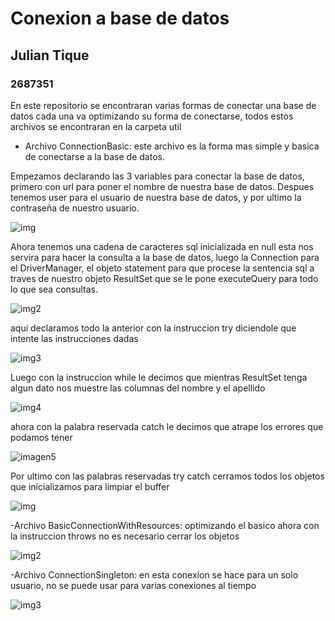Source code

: # Conexion a base de datos
## Julian Tique
### 2687351 

En este repositorio se encontraran varias formas de conectar una base de datos cada una va optimizando su forma de conectarse, todos estos archivos se encontraran en la carpeta util

- Archivo ConnectionBasic: este archivo es la forma mas simple y basica de conectarse a la base de datos. 

Empezamos declarando las 3 variables para conectar la base de datos, primero con url para poner el nombre de nuestra base de datos. Despues tenemos user para el usuario de nuestra base de datos, y por ultimo la contraseña de nuestro usuario. 


![img](https://user-images.githubusercontent.com/128442954/236638873-b795a29c-662a-44dd-9fe4-ac67d3d9629b.JPG)

Ahora tenemos una cadena de caracteres sql inicializada en null esta nos servira para hacer la consulta a la base de datos, luego la Connection para el DriverManager, el objeto statement para que procese la sentencia sql a traves de nuestro objeto ResultSet que se le pone executeQuery para todo lo que sea consultas. 

![img2](https://user-images.githubusercontent.com/128442954/236639473-5e241044-c4bd-418b-b6f6-b03972f9cedf.JPG)

aqui declaramos todo la anterior con la instruccion try diciendole que intente las instrucciones dadas 

![img3](https://user-images.githubusercontent.com/128442954/236639523-a22d240e-ea87-48b4-8a41-0eb154940ad8.JPG)

Luego con la instruccion while le decimos que mientras ResultSet tenga algun dato nos muestre las columnas del nombre y el apellido 

![img4](https://user-images.githubusercontent.com/128442954/236640538-b6d9fe3c-4278-4729-8325-e1ff430c9533.JPG)

ahora con la palabra reservada catch le decimos que atrape los errores que podamos tener 

![imagen5](https://user-images.githubusercontent.com/128442954/236640630-cd75bdc6-d4ee-4fc7-87a7-96a480ccb248.JPG)

Por ultimo con las palabras reservadas try catch cerramos todos los objetos que inicializamos para limpiar el buffer 

![img](https://user-images.githubusercontent.com/128442954/236640775-b1adcb58-d750-42f1-aa27-5b92dd0ab512.JPG)

-Archivo BasicConnectionWithResources: optimizando el basico ahora con la instruccion throws no es necesario cerrar los objetos  

![img2](https://user-images.githubusercontent.com/128442954/236641019-07273722-7cf0-49be-ab24-0d2d6ee4c7db.JPG)

-Archivo ConnectionSingleton: en esta conexion se hace para un solo usuario, no se puede usar para varias conexiones al tiempo 

![img3](https://user-images.githubusercontent.com/128442954/236641366-6f3b169a-6d16-400e-98d0-a52f49718c0e.JPG)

* Problem statement *
Every line from the one containing "-Archivo BasicConnectionWithResources: optimizando" through the last line of the entries must be written out verbatim, and no other line.

* Answer space *
-Archivo BasicConnectionWithResources: optimizando el basico ahora con la instruccion throws no es necesario cerrar los objetos  

![img2](https://user-images.githubusercontent.com/128442954/236641019-07273722-7cf0-49be-ab24-0d2d6ee4c7db.JPG)

-Archivo ConnectionSingleton: en esta conexion se hace para un solo usuario, no se puede usar para varias conexiones al tiempo 

![img3](https://user-images.githubusercontent.com/128442954/236641366-6f3b169a-6d16-400e-98d0-a52f49718c0e.JPG)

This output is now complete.